Bahsettiğimiz modern tasarım mobilya dönemi, 20. yüzyıl başları olduğu için, kadın tasarımclıların pek adı geçmiyor… Ancak bu demek değil ki o dönemde kadınlar tasarımla ilgilenmiyordu. Ancak toplumdaki kadın erkek eşitrizlikleri nedeni ile onların adları tarih kitaplarında çok daha nadir anılıyor. İstisnai isimlerden bir tanesi de Eileen Gray. Üstelik Gray’in tasarımı, sadece bir kadın tarafından yapılması açısından değil, parçanın asimetrisi “konformist olmayan” tasarım stilinin karakteristiği olması açısından da istisna. Japon lake ve mobilyalarından etkilenen Gray, yatak üzerinde kahvaltı yapabilecek şekilde bir yan sehpa tasarlamıştır.

Mobilya Degil Sanat Eseri: Mies van der Rohe’nin Barcelona Sandalyesi

Mobilya Degil Sanat Eseri: Mies van der Rohe’nin Barcelona Sandalyesi Barcelona Sandalyesi, yine Bauhaus tasarım hareketinin temsilcilerinden bir tanesi. Sadece mobilyadan ziyade işlevsel sanat olarak tasarlanmıştı. 1929'da, uluslararası tasarım fuarında Alman Standı için Mies Van Der Rohe ve Lilly Reich tarafından tasarlandı. Bu modern tasarım mobilya orgeni, hem Firavunların katlanır sandalyelerinden hem de "X 'Romalıların ayakları şekillendirilmiş ve İspanyol kraliyet ailelerine adanmıştır. Breuer'in örneğini takip eden diğer tasarımcılar gibi, tek bir 'S' şeklinde eğri oluşturmak için krom kaplı yassı çelik çubukların kullanımını da içeriyordu Ön bacaklar, koltukları ve arka bacakları oluşturan çubukların 'S' eğrisini geçerler. Bu parçaya sık ve kasıtlı olarak basit bir estetik yaratmıştı.

Robin Day'in Polyrop Sandalyesi

Robin Day'in Polyrop Sandalyesi 1963 senesinde Robin Day isimli bir tasarımcı, İngiltere’deki ünlü bir mobilya tasarım evi olan Hille için bir sandalye tasarladı. Bu sandalyeye Polyprop ismini verdi. Robin Day sandalyesini tasarladığında, herhalde bu kadar ikonik bir tasarıma imza attığını bilmiyordu. Sıradan bir sandalye diyip geçmeyin” Bu tasarım, milyonluk satış rakamları ile dünyanın en çok satan sandalyesi haline gelmiştir. Bugün, bu sandalye modern bir tasarım klasiği olarak kabul ediliyor. Üstelik Robin Day’i onurlandırmak adına Birleşik Krallık’taki Kraliyet Posta Teşkilatı tarafından hatıra pullarına basılarak kutlanıyor.

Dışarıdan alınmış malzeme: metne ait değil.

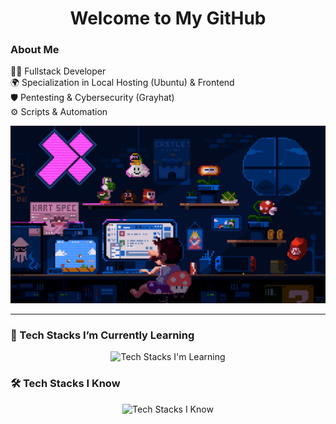 
<h1 align="center">Welcome to My GitHub</h1>

<div align="left">

### About Me  
👨‍💻 Fullstack Developer  
🌍 Specialization in Local Hosting (Ubuntu) & Frontend  
🛡️ Pentesting & Cybersecurity (Grayhat)  
⚙️ Scripts & Automation  

<div align="center">
  <img src="Assets/mario.gif" alt="Mario GIF">
</div>

</div>

---

### 🚀 Tech Stacks I’m Currently Learning
<div align="center">
  <img src="https://skillicons.dev/icons?i=rust,arch,azure" alt="Tech Stacks I'm Learning">
</div>

### 🛠️ Tech Stacks I Know
<div align="center">
  <img src="https://skillicons.dev/icons?i=html,css,js,react,vite,tailwind,mongodb,python,kali,docker,git,blender,fastapi,linux,ubuntu" alt="Tech Stacks I Know">
</div>
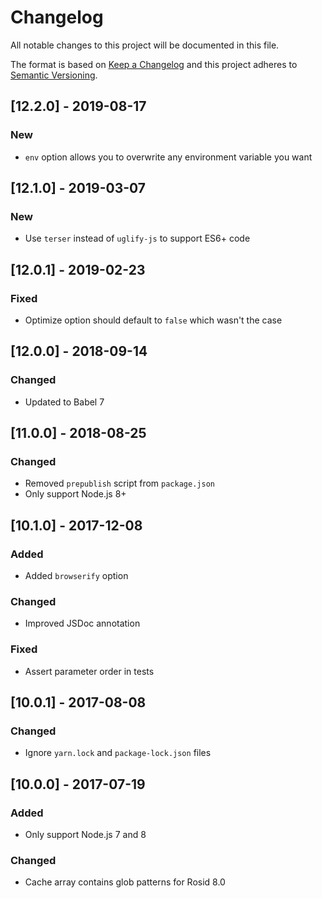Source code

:# Changelog

All notable changes to this project will be documented in this file.

The format is based on [Keep a Changelog](http://keepachangelog.com/en/1.0.0/) and this project adheres to [Semantic Versioning](http://semver.org/spec/v2.0.0.html).

## [12.2.0] - 2019-08-17

### New

- `env` option allows you to overwrite any environment variable you want

## [12.1.0] - 2019-03-07

### New

- Use `terser` instead of `uglify-js` to support ES6+ code

## [12.0.1] - 2019-02-23

### Fixed

- Optimize option should default to `false` which wasn't the case

## [12.0.0] - 2018-09-14

### Changed

- Updated to Babel 7

## [11.0.0] - 2018-08-25

### Changed

- Removed `prepublish` script from `package.json`
- Only support Node.js 8+

## [10.1.0] - 2017-12-08

### Added

- Added `browserify` option

### Changed

- Improved JSDoc annotation

### Fixed

- Assert parameter order in tests

## [10.0.1] - 2017-08-08

### Changed

- Ignore `yarn.lock` and `package-lock.json` files

## [10.0.0] - 2017-07-19

### Added

- Only support Node.js 7 and 8

### Changed

- Cache array contains glob patterns for Rosid 8.0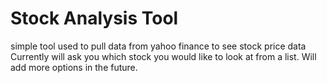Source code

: # Stock Analysis Tool
simple tool used to pull data from yahoo finance to see stock price data
\
Currently will ask you which stock you would like to look at from a list. Will add more options in the future.
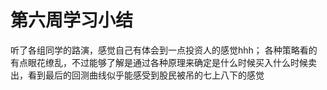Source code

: # 第六周学习小结
听了各组同学的路演，感觉自己有体会到一点投资人的感觉hhh；
各种策略看的有点眼花缭乱，不过能够了解是通过各种原理来确定是什么时候买入什么时候卖出，看到最后的回测曲线似乎能感受到股民被吊的七上八下的感觉
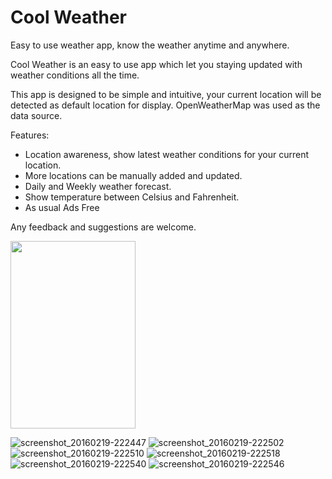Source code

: # Cool Weather
Easy to use weather app, know the weather anytime and anywhere.

Cool Weather is an easy to use app which let you staying updated with weather conditions all the time.

This app is designed to be simple and intuitive, your current location will be detected as default location for display. OpenWeatherMap was used as the data source.

Features:
- Location awareness, show latest weather conditions for your current location.
- More locations can be manually added and updated.
- Daily and Weekly weather forecast.
- Show temperature between Celsius and Fahrenheit.
- As usual Ads Free

Any feedback and suggestions are welcome.

<img src="https://cloud.githubusercontent.com/assets/11439385/13202069/d9ef5236-d884-11e5-9ffd-d28bc2f0a8b7.png" height="300" width="200"/>

![screenshot_20160219-222447](https://cloud.githubusercontent.com/assets/11439385/13202069/d9ef5236-d884-11e5-9ffd-d28bc2f0a8b7.png)
![screenshot_20160219-222502](https://cloud.githubusercontent.com/assets/11439385/13202075/ec0a3c06-d884-11e5-89e1-d1242a275275.png)
![screenshot_20160219-222510](https://cloud.githubusercontent.com/assets/11439385/13202076/ecfab122-d884-11e5-87c7-9982d4e5d226.png)
![screenshot_20160219-222518](https://cloud.githubusercontent.com/assets/11439385/13202077/ee42c808-d884-11e5-8677-312f0ac80eeb.png)
![screenshot_20160219-222540](https://cloud.githubusercontent.com/assets/11439385/13202078/ef1e849c-d884-11e5-8d70-3b72c3add8b2.png)
![screenshot_20160219-222546](https://cloud.githubusercontent.com/assets/11439385/13202079/f058a6bc-d884-11e5-88d1-311b63d3ad98.png)
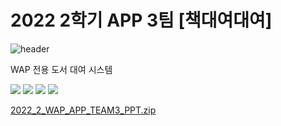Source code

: # 2022 2학기 APP 3팀 [책대여대여]

![header](https://capsule-render.vercel.app/api?type=waving&color=white&height=100&section=header&text=책대여대여&fontSize=50)

WAP 전용 도서 대여 시스템

<img src="https://img.shields.io/badge/Dart-0175C2?style=flat-square&logo=Dart&logoColor=white"/>
<img src="https://img.shields.io/badge/Flutter-02569B?style=flat-square&logo=Flutter&logoColor=white"/>
<img src="https://img.shields.io/badge/Firebase-FFCA28?style=flat-square&logo=Firebase&logoColor=white"/>

<img src="https://img.shields.io/badge/Android Studio-3DDC84?style=flat-square&logo=Android Studio&logoColor=white"/>



[2022_2_WAP_APP_TEAM3_PPT.zip](https://github.com/pknu-wap/2022_2_WAP_APP_TEAM3/files/10130617/2022_2_WAP_APP_TEAM3_PPT.zip)

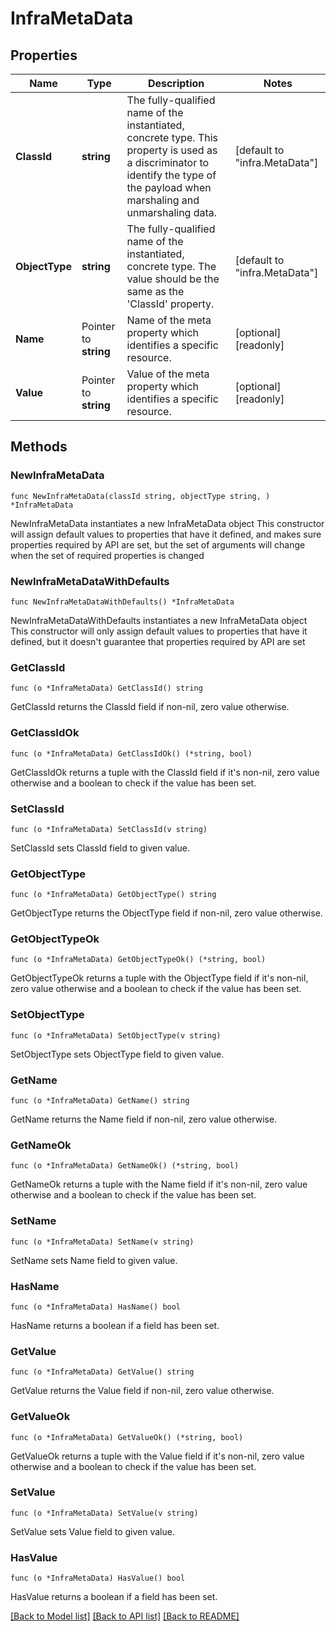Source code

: # InfraMetaData

## Properties

Name | Type | Description | Notes
------------ | ------------- | ------------- | -------------
**ClassId** | **string** | The fully-qualified name of the instantiated, concrete type. This property is used as a discriminator to identify the type of the payload when marshaling and unmarshaling data. | [default to "infra.MetaData"]
**ObjectType** | **string** | The fully-qualified name of the instantiated, concrete type. The value should be the same as the &#39;ClassId&#39; property. | [default to "infra.MetaData"]
**Name** | Pointer to **string** | Name of the meta property which identifies a specific resource. | [optional] [readonly] 
**Value** | Pointer to **string** | Value of the meta property which identifies a specific resource. | [optional] [readonly] 

## Methods

### NewInfraMetaData

`func NewInfraMetaData(classId string, objectType string, ) *InfraMetaData`

NewInfraMetaData instantiates a new InfraMetaData object
This constructor will assign default values to properties that have it defined,
and makes sure properties required by API are set, but the set of arguments
will change when the set of required properties is changed

### NewInfraMetaDataWithDefaults

`func NewInfraMetaDataWithDefaults() *InfraMetaData`

NewInfraMetaDataWithDefaults instantiates a new InfraMetaData object
This constructor will only assign default values to properties that have it defined,
but it doesn't guarantee that properties required by API are set

### GetClassId

`func (o *InfraMetaData) GetClassId() string`

GetClassId returns the ClassId field if non-nil, zero value otherwise.

### GetClassIdOk

`func (o *InfraMetaData) GetClassIdOk() (*string, bool)`

GetClassIdOk returns a tuple with the ClassId field if it's non-nil, zero value otherwise
and a boolean to check if the value has been set.

### SetClassId

`func (o *InfraMetaData) SetClassId(v string)`

SetClassId sets ClassId field to given value.


### GetObjectType

`func (o *InfraMetaData) GetObjectType() string`

GetObjectType returns the ObjectType field if non-nil, zero value otherwise.

### GetObjectTypeOk

`func (o *InfraMetaData) GetObjectTypeOk() (*string, bool)`

GetObjectTypeOk returns a tuple with the ObjectType field if it's non-nil, zero value otherwise
and a boolean to check if the value has been set.

### SetObjectType

`func (o *InfraMetaData) SetObjectType(v string)`

SetObjectType sets ObjectType field to given value.


### GetName

`func (o *InfraMetaData) GetName() string`

GetName returns the Name field if non-nil, zero value otherwise.

### GetNameOk

`func (o *InfraMetaData) GetNameOk() (*string, bool)`

GetNameOk returns a tuple with the Name field if it's non-nil, zero value otherwise
and a boolean to check if the value has been set.

### SetName

`func (o *InfraMetaData) SetName(v string)`

SetName sets Name field to given value.

### HasName

`func (o *InfraMetaData) HasName() bool`

HasName returns a boolean if a field has been set.

### GetValue

`func (o *InfraMetaData) GetValue() string`

GetValue returns the Value field if non-nil, zero value otherwise.

### GetValueOk

`func (o *InfraMetaData) GetValueOk() (*string, bool)`

GetValueOk returns a tuple with the Value field if it's non-nil, zero value otherwise
and a boolean to check if the value has been set.

### SetValue

`func (o *InfraMetaData) SetValue(v string)`

SetValue sets Value field to given value.

### HasValue

`func (o *InfraMetaData) HasValue() bool`

HasValue returns a boolean if a field has been set.


[[Back to Model list]](../README.md#documentation-for-models) [[Back to API list]](../README.md#documentation-for-api-endpoints) [[Back to README]](../README.md)


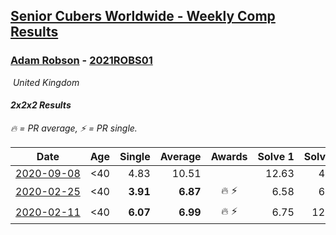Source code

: <style>table {white-space: nowrap;}</style>
<link rel="stylesheet" type="text/css" href="/scw-comp/css/flags.css" />

## [Senior Cubers Worldwide - Weekly Comp Results](/scw-comp/results/)
### [Adam Robson](README.md) - [2021ROBS01](https://www.worldcubeassociation.org/persons/2021ROBS01?event=222)

<i class="flag flag-GB" />&nbsp;United Kingdom

#### 2x2x2 Results

<span style="white-space: nowrap;">🔥 = PR average</span>, <span style="white-space: nowrap;">⚡ = PR single</span>.

| Date | Age | Single | Average | Awards | Solve 1 | Solve 2 | Solve 3 | Solve 4 | Solve 5 | Video |
| :--: | :--: | --: | --: | :--: | --: | --: | --: | --: | --: | :-- |
| [2020-09-08](../../results/2020-09-08/222.md) | <40 | 4.83 | 10.51 |  | 12.63 | 4.83 | 11.12 | 15.21 | 7.79 | [Desktop](https://www.facebook.com/100005428097972/videos/1464506723740250) / [Mobile](https://m.facebook.com/100005428097972/videos/1464506723740250) |
| [2020-02-25](../../results/2020-02-25/222.md) | <40 | **3.91** | **6.87** | 🔥 ⚡ | 6.58 | 6.06 | 8.06 | 7.96 | **3.91** | [Desktop](https://www.facebook.com/events/2972213492840148/permalink/2979462932115204) / [Mobile](https://m.facebook.com/events/2972213492840148?view=permalink&id=2979462932115204) |
| [2020-02-11](../../results/2020-02-11/222.md) | <40 | **6.07** | **6.99** | 🔥 ⚡ | 6.75 | 12.13 | 7.34 | 6.87 | **6.07** | [Desktop](https://www.facebook.com/events/176704156956327/permalink/178953400064736) / [Mobile](https://m.facebook.com/events/176704156956327?view=permalink&id=178953400064736) |


<!-- Global site tag (gtag.js) - Google Analytics -->
<script async src="https://www.googletagmanager.com/gtag/js?id=UA-86348435-3"></script>
<script>window.dataLayer = window.dataLayer || []; function gtag() {dataLayer.push(arguments);} gtag('js', new Date()); gtag('config', 'UA-86348435-3');</script>
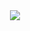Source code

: <div align="center">
<img src="https://komarev.com/ghpvc/?username=jffrydsr&&style=flat-square" align="center" />
</div>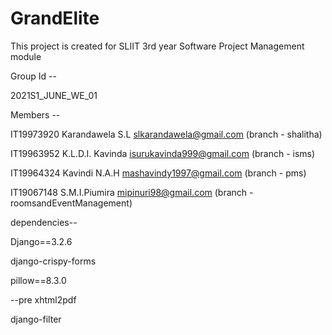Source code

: # GrandElite
This project is created for SLIIT 3rd year Software Project Management module


Group Id --

2021S1_JUNE_WE_01


Members --

IT19973920	Karandawela S.L	slkarandawela@gmail.com (branch - shalitha)

IT19963952	K.L.D.I. Kavinda	isurukavinda999@gmail.com (branch - isms)

IT19964324	Kavindi N.A.H	mashavindy1997@gmail.com (branch - pms)

IT19067148	S.M.I.Piumira	mipinuri98@gmail.com (branch - roomsandEventManagement)




dependencies--

Django==3.2.6

django-crispy-forms

pillow==8.3.0

--pre xhtml2pdf

django-filter


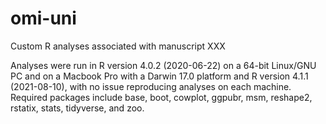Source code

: # omi-uni
Custom R analyses associated with manuscript XXX

Analyses were run in R version 4.0.2 (2020-06-22) on a 64-bit Linux/GNU PC and on a Macbook Pro with a Darwin 17.0 platform and R version 4.1.1 (2021-08-10), with no issue reproducing analyses on each machine. Required packages include base, boot, cowplot, ggpubr, msm, reshape2, rstatix, stats, tidyverse, and zoo.

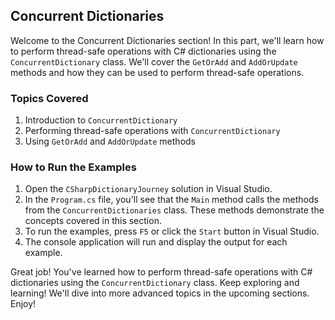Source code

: ﻿## Concurrent Dictionaries

Welcome to the Concurrent Dictionaries section! In this part, we'll learn how to perform thread-safe operations with C# dictionaries using the `ConcurrentDictionary` class. We'll cover the `GetOrAdd` and `AddOrUpdate` methods and how they can be used to perform thread-safe operations.

### Topics Covered

1. Introduction to `ConcurrentDictionary`
2. Performing thread-safe operations with `ConcurrentDictionary`
3. Using `GetOrAdd` and `AddOrUpdate` methods

### How to Run the Examples

1. Open the `CSharpDictionaryJourney` solution in Visual Studio.
2. In the `Program.cs` file, you'll see that the `Main` method calls the methods from the `ConcurrentDictionaries` class. These methods demonstrate the concepts covered in this section.
3. To run the examples, press `F5` or click the `Start` button in Visual Studio.
4. The console application will run and display the output for each example.

Great job! You've learned how to perform thread-safe operations with C# dictionaries using the `ConcurrentDictionary` class. Keep exploring and learning! We'll dive into more advanced topics in the upcoming sections. Enjoy!

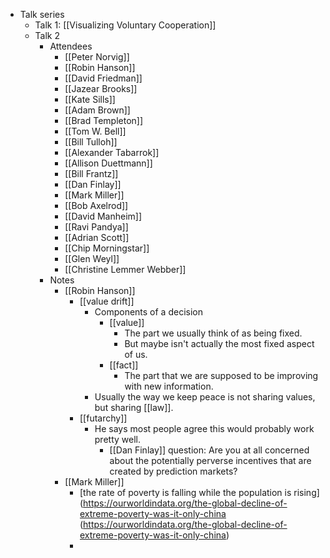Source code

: - Talk series
    - Talk 1: [[Visualizing Voluntary Cooperation]]
    - Talk 2
        - Attendees
            - [[Peter Norvig]]
            - [[Robin Hanson]]
            - [[David Friedman]]
            - [[Jazear Brooks]]
            - [[Kate Sills]]
            - [[Adam Brown]]
            - [[Brad Templeton]]
            - [[Tom W. Bell]]
            - [[Bill Tulloh]]
            - [[Alexander Tabarrok]]
            - [[Allison Duettmann]]
            - [[Bill Frantz]]
            - [[Dan Finlay]]
            - [[Mark Miller]]
            - [[Bob Axelrod]]
            - [[David Manheim]]
            - [[Ravi Pandya]]
            - [[Adrian Scott]]
            - [[Chip Morningstar]]
            - [[Glen Weyl]]
            - [[Christine Lemmer Webber]]
        - Notes
            - [[Robin Hanson]]
                - [[value drift]]
                    - Components of a decision
                        - [[value]]
                            - The part we usually think of as being fixed.
                            - But maybe isn't actually the most fixed aspect of us.
                        - [[fact]]
                            - The part that we are supposed to be improving with new information.
                    - Usually the way we keep peace is not sharing values, but sharing [[law]].
                - [[futarchy]]
                    - He says most people agree this would probably work pretty well.
                        - [[Dan Finlay]] question: Are you at all concerned about the potentially perverse incentives that are created by prediction markets?
            - [[Mark Miller]]
                - [the rate of poverty is falling while the population is rising](https://ourworldindata.org/the-global-decline-of-extreme-poverty-was-it-only-china
(https://ourworldindata.org/the-global-decline-of-extreme-poverty-was-it-only-china)
                - 
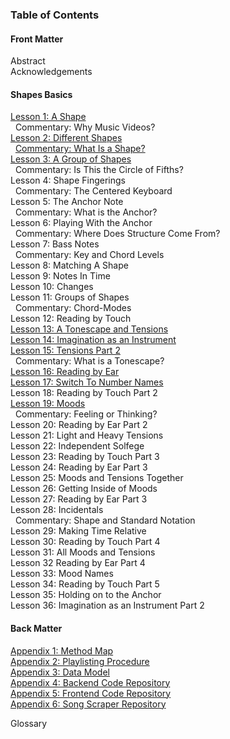 ### Table of Contents

#### Front Matter
Abstract  
Acknowledgements  

#### Shapes Basics
[Lesson 1: A Shape](/lessons/01-a-shape.md)  
&nbsp;&nbsp;Commentary: Why Music Videos?  
[Lesson 2: Different Shapes](/lessons/02-different-shapes.md)  
&nbsp;&nbsp;[Commentary: What Is a Shape?](/writing/02-what-is-a-shape.md)  
[Lesson 3: A Group of Shapes](/lessons/03-a-group.md)  
&nbsp;&nbsp;Commentary: Is This the Circle of Fifths?  
Lesson 4: Shape Fingerings  
&nbsp;&nbsp;Commentary: The Centered Keyboard  
Lesson 5: The Anchor Note  
&nbsp;&nbsp;Commentary: What is the Anchor?  
Lesson 6: Playing With the Anchor  
&nbsp;&nbsp;Commentary: Where Does Structure Come From?  
Lesson 7: Bass Notes  
&nbsp;&nbsp;Commentary: Key and Chord Levels  
Lesson 8: Matching A Shape  
Lesson 9: Notes In Time  
Lesson 10: Changes  
Lesson 11: Groups of Shapes  
&nbsp;&nbsp;Commentary: Chord-Modes  
Lesson 12: Reading by Touch  
[Lesson 13: A Tonescape and Tensions](/lessons/13-a-tonescape-and-tensions.md)  
[Lesson 14: Imagination as an Instrument](/lessons/14-imagination-as-an-instrument.md)  
[Lesson 15: Tensions Part 2](/lessons/15-two-higher-and-lower.md)  
&nbsp;&nbsp;Commentary: What is a Tonescape?  
[Lesson 16: Reading by Ear](/lessons/16-reading-by-ear.md)  
[Lesson 17: Switch To Number Names](/lessons/17-switch-to-number-names.md)  
Lesson 18: Reading by Touch Part 2  
[Lesson 19: Moods](/lessons/19-moods.md)  
&nbsp;&nbsp;Commentary: Feeling or Thinking?  
Lesson 20: Reading by Ear Part 2  
Lesson 21: Light and Heavy Tensions  
Lesson 22: Independent Solfege  
Lesson 23: Reading by Touch Part 3  
Lesson 24: Reading by Ear Part 3  
Lesson 25: Moods and Tensions Together  
Lesson 26: Getting Inside of Moods  
Lesson 27: Reading by Ear Part 3  
Lesson 28: Incidentals  
&nbsp;&nbsp;Commentary: Shape and Standard Notation  
Lesson 29: Making Time Relative  
Lesson 30: Reading by Touch Part 4  
Lesson 31: All Moods and Tensions  
Lesson 32 Reading by Ear Part 4  
Lesson 33: Mood Names  
Lesson 34: Reading by Touch Part 5  
Lesson 35: Holding on to the Anchor  
Lesson 36: Imagination as an Instrument Part 2  

#### Back Matter

[Appendix 1: Method Map](./)  
[Appendix 2: Playlisting Procedure](https://github.com/shapesmusic/shapes-backend/blob/main/db/playlisting_procedure.md)  
[Appendix 3: Data Model](https://github.com/shapesmusic/shapes-backend/blob/main/db/data-model.md)  
[Appendix 4: Backend Code Repository](https://github.com/shapesmusic/shapes-backend)  
[Appendix 5: Frontend Code Repository](https://github.com/shapesmusic/shapes-client)  
[Appendix 6: Song Scraper Repository](https://github.com/shapesmusic/song-scraper)  

Glossary  
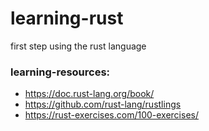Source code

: # learning-rust

first step using the rust language

### learning-resources:

- https://doc.rust-lang.org/book/
- https://github.com/rust-lang/rustlings
- https://rust-exercises.com/100-exercises/
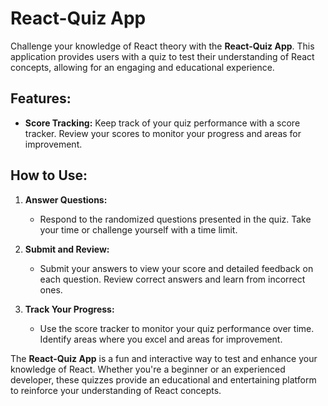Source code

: # React-Quiz App

Challenge your knowledge of React theory with the **React-Quiz App**. This application provides users with a quiz to test their understanding of React concepts, allowing for an engaging and educational experience.

## Features:

- **Score Tracking:** Keep track of your quiz performance with a score tracker. Review your scores to monitor your progress and areas for improvement.

## How to Use:

1. **Answer Questions:**

   - Respond to the randomized questions presented in the quiz. Take your time or challenge yourself with a time limit.

2. **Submit and Review:**

   - Submit your answers to view your score and detailed feedback on each question. Review correct answers and learn from incorrect ones.

3. **Track Your Progress:**
   - Use the score tracker to monitor your quiz performance over time. Identify areas where you excel and areas for improvement.

The **React-Quiz App** is a fun and interactive way to test and enhance your knowledge of React. Whether you're a beginner or an experienced developer, these quizzes provide an educational and entertaining platform to reinforce your understanding of React concepts.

Asya’da Kahve Saati: Noguchi Sehpası

Asya’da Kahve Saati: Noguchi Sehpası Noguchi sehpası, tasarım mobilya konusunda batıdan gelmeyen nadir örneklerden bir tanesi… Yaratıcısı oldukça becerikli biri. Heykeltraş, ressam, seramik sanatçısı, mimar, peyzaj mimarı, ürün, mobilya ve sahne tasarımcısı İşamü Noğuchi tarafından tasarlandı. On parmağında on marifet olan bu tasarımcı, yarım Amerikan, yarı Japonyalı… Noguchi, tasarımda kullandığı organik ve modern formları ile ünlüdür. Heykel ve öteki plastik sanatlar konusundaki ustalığını tasarım mobilya konusuda da göstermiştir. En ünlü eserlerinden bir tanesi de bir kahve sehpasıdır. Bu sehpa, eşsiz ve benzersiz sadeliğe sahiptir. Modern klasik mobilya hareketi ile ilişkili en çok aranan parçalardan biridir.